[PATCH] powerpc: Force inlining of csum_add()

Segher Boessenkool segher at kernel.crashing.org
Tue May 11 20:51:54 AEST 2021


Hi!

On Tue, May 11, 2021 at 06:08:06AM +0000, Christophe Leroy wrote:
> Commit 328e7e487a46 ("powerpc: force inlining of csum_partial() to
> avoid multiple csum_partial() with GCC10") inlined csum_partial().
> 
> Now that csum_partial() is inlined, GCC outlines csum_add() when
> called by csum_partial().

> c064fb28 <csum_add>:
> c064fb28:	7c 63 20 14 	addc    r3,r3,r4
> c064fb2c:	7c 63 01 94 	addze   r3,r3
> c064fb30:	4e 80 00 20 	blr

Could you build this with -fdump-tree-einline-all and send me the
results?  Or open a GCC PR yourself :-)

Something seems to have decided this asm is more expensive than it is.
That isn't always avoidable -- the compiler cannot look inside asms --
but it seems it could be improved here.

Do you have (or can make) a self-contained testcase?

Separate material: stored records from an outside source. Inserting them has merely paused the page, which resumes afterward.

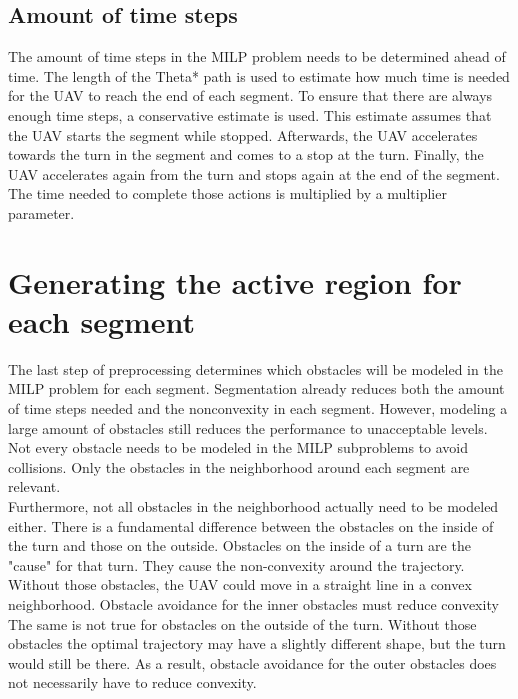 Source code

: %

\subsection{Amount of time steps}
The amount of time steps in the MILP problem needs to be determined ahead of time. The length of the Theta* path is used to estimate how much time is needed for the UAV to reach the end of each segment. To ensure that there are always enough time steps, a conservative estimate is used. This estimate assumes that the UAV starts the segment while stopped. Afterwards, the UAV accelerates towards the turn in the segment and comes to a stop at the turn. Finally, the UAV accelerates again from the turn and stops again at the end of the segment. The time needed to complete those actions is multiplied by a multiplier parameter.



\section{Generating the active region for each segment}
The last step of preprocessing determines which obstacles will be modeled in the MILP problem for each segment. Segmentation already reduces both the amount of time steps needed and the nonconvexity in each segment. However, modeling a large amount of obstacles still reduces the performance to unacceptable levels. \\
Not every obstacle needs to be modeled in the MILP subproblems to avoid collisions. Only the obstacles in the neighborhood around each segment are relevant. \\
Furthermore, not all obstacles in the neighborhood actually need to be modeled either. There is a fundamental difference between the obstacles on the inside of the turn and those on the outside. Obstacles on the inside of a turn are the "cause" for that turn. They cause the non-convexity around the trajectory. Without those obstacles, the UAV could move in a straight line in a convex neighborhood. Obstacle avoidance for the inner obstacles must reduce convexity\\
The same is not true for obstacles on the outside of the turn. Without those obstacles the optimal trajectory may have a slightly different shape, but the turn would still be there. As a result, obstacle avoidance for the outer obstacles does not necessarily have to reduce convexity. \\

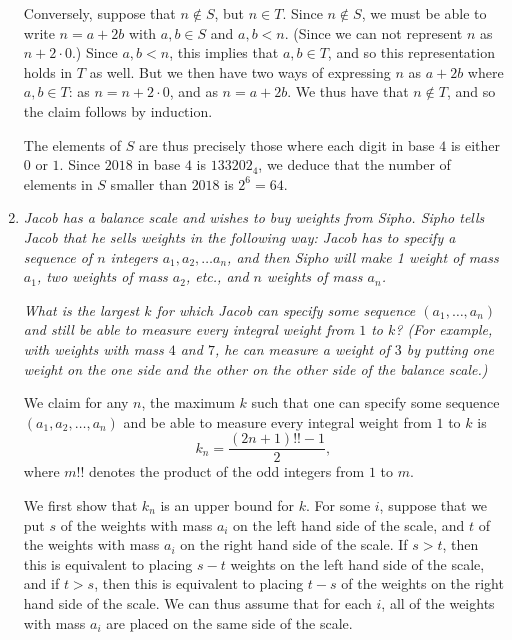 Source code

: \documentclass{article}
\begin{document}
\begin{enumerate}[1.]
Conversely, suppose that $n \not\in S$, but $n \in T$. Since $n \not\in S$, we must be able to write $n = a + 2b$ with $a, b \in S$ and $a, b < n$. (Since we can not represent $n$ as $n + 2 \cdot 0$.) Since $a, b < n$, this implies that $a, b \in T$, and so this representation holds in $T$ as well. But we then have two ways of expressing $n$ as $a + 2b$ where $a, b \in T$: as $n = n + 2 \cdot 0$, and as $n = a + 2b$. We thus have that $n \not\in T$, and so the claim follows by induction.

The elements of $S$ are thus precisely those where each digit in base $4$ is either $0$ or $1$. Since $2018$ in base $4$ is ${133202}_{4}$, we deduce that the number of elements in $S$ smaller than $2018$ is $2^6 = 64$.



\vspace{6pt}
\item %
\textit{Jacob has a balance scale and wishes to buy weights from Sipho. Sipho tells Jacob that he sells weights in the following way: Jacob has to specify a sequence of $n$ integers $a_1, a_2, \dotsc a_n$, and then Sipho will make 1 weight of mass $a_1$, two weights of mass $a_2$, etc., and $n$ weights of mass $a_n$.}

\textit{What is the largest $k$ for which Jacob can specify some sequence $(a_1, \dotsc, a_n)$ and still be able to measure every integral weight from $1$ to $k$? (For example, with weights with mass $4$ and $7$, he can measure a weight of $3$ by putting one weight on the one side and the other on the other side of the balance scale.)}


We claim for any $n$, the maximum $k$ such that one can specify some sequence $(a_1, a_2, \dots, a_n)$ and be able to measure every integral weight from $1$ to $k$ is
\[
  k_n = \frac{(2n + 1)!! - 1}{2},
\]
where $m!!$ denotes the product of the odd integers from $1$ to $m$.

We first show that $k_n$ is an upper bound for $k$. For some $i$, suppose that we put $s$ of the weights with mass $a_i$ on the left hand side of the scale, and $t$ of the weights with mass $a_i$ on the right hand side of the scale. If $s > t$, then this is equivalent to placing $s - t$ weights on the left hand side of the scale, and if $t > s$, then this is equivalent to placing $t - s$ of the weights on the right hand side of the scale. We can thus assume that for each $i$, all of the weights with mass $a_i$ are placed on the same side of the scale.


\end{enumerate}
\end{document}
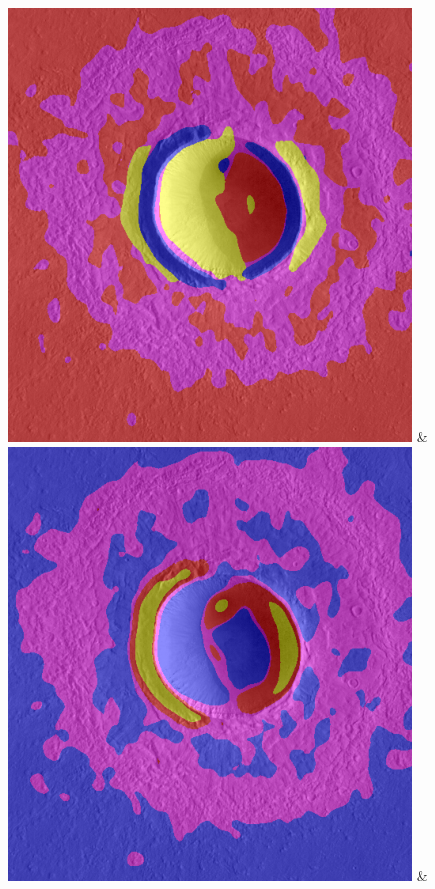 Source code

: \begin{table}[h!]
\begin{tabularx}{\textwidth}
		\includegraphics[width=.9\linewidth]{images/gen/filterbanks/Gre13_01.jpg_LM.png} &
		\includegraphics[width=.9\linewidth]{images/gen/filterbanks/Gre13_01.jpg_S.png} &

\end{tabularx}
\end{table}
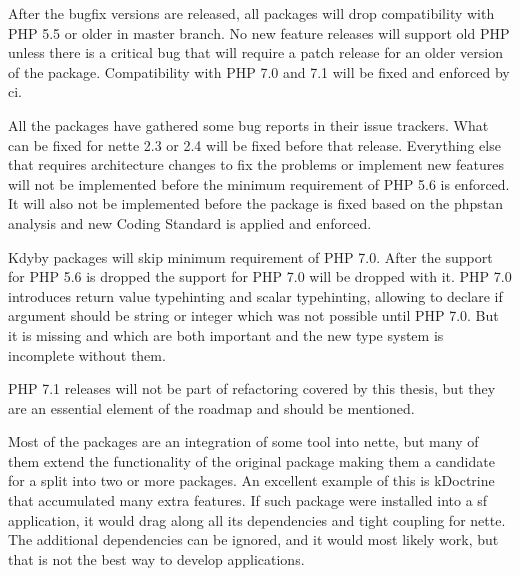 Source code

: 
After the bugfix versions are released, all packages will drop compatibility with PHP 5.5 or older in master branch. No new feature releases will support old PHP unless there is a critical bug that will require a patch release for an older version of the package. Compatibility with PHP 7.0 and 7.1 will be fixed and enforced by \gls{ci}.

All the packages have gathered some bug reports in their issue trackers. What can be fixed for \gls{nette} 2.3 or 2.4 will be fixed before that release. Everything else that requires architecture changes to fix the problems or implement new features will not be implemented before the minimum requirement of PHP 5.6 is enforced. It will also not be implemented before the package is fixed based on the \gls{phpstan} analysis and new Coding Standard is applied and enforced.


Kdyby packages will skip minimum requirement of PHP 7.0. After the support for PHP 5.6 is dropped the support for PHP 7.0 will be dropped with it. PHP 7.0 introduces return value typehinting and scalar typehinting, allowing to declare if argument should be string or integer which was not possible until PHP 7.0. But it is missing  and  which are both important and the new type system is incomplete without them.

PHP 7.1 releases will not be part of refactoring covered by this thesis, but they are an essential element of the roadmap and should be mentioned.


Most of the packages are an integration of some tool into \gls{nette}, but many of them extend the functionality of the original package making them a candidate for a split into two or more packages. An excellent example of this is \gls{kDoctrine} that accumulated many extra features. If such package were installed into a \gls{sf} application, it would drag along all its dependencies and tight coupling for \gls{nette}. The additional dependencies can be ignored, and it would most likely work, but that is not the best way to develop applications.


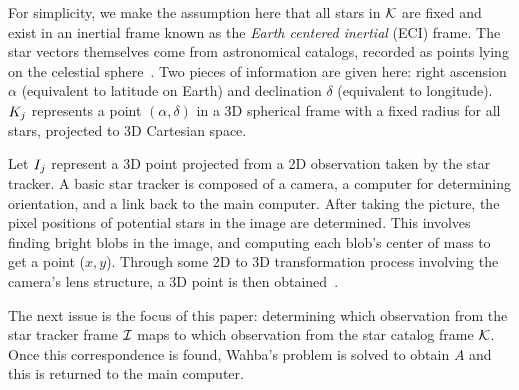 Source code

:For simplicity, we make the assumption here that all stars in $\mathcal{K}$ are fixed and exist in an inertial frame
known as the \textit{Earth centered inertial} (ECI) frame.
The star vectors themselves come from astronomical catalogs, recorded as points lying on the celestial
sphere~\cite{tappe:starTrackerDevelopment}.
Two pieces of information are given here: right ascension $\alpha$ (equivalent to latitude on Earth) and
declination $\delta$ (equivalent to longitude).
$K_j$ represents a point $\left( \alpha, \delta \right)$ in a 3D spherical frame with a fixed radius for all stars,
projected to 3D Cartesian space.

Let $I_j$ represent a 3D point projected from a 2D observation taken by the star tracker.
A basic star tracker is composed of a camera, a computer for determining orientation, and a link back to the main
computer.
After taking the picture, the pixel positions of potential stars in the image are determined.
This involves finding bright blobs in the image, and computing each blob's center of mass to get a point ($x, y$).
Through some 2D to 3D transformation process involving the camera's lens structure, a 3D point is then
obtained~\cite{tappe:starTrackerDevelopment}.

The next issue is the focus of this paper: determining which observation from the star tracker frame $\mathcal{I}$
maps to which observation from the star catalog frame $\mathcal{K}$.
Once this correspondence is found, Wahba's problem is solved to obtain $A$ and this is returned to the main computer.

> The sum with 0 is useless, should have been skipped.

That isn't something the compiler can do anything about (not sure if you
were suggesting that); it has to be done in the user code (and it tries
to already, see below).

> And there is even one completely unused instance of csum_add().

That is strange, that should never happen.

> ./arch/powerpc/include/asm/checksum.h: In function '__ip6_tnl_rcv':
> ./arch/powerpc/include/asm/checksum.h:94:22: warning: inlining failed in call to 'csum_add': call is unlikely and code size would grow [-Winline]
>    94 | static inline __wsum csum_add(__wsum csum, __wsum addend)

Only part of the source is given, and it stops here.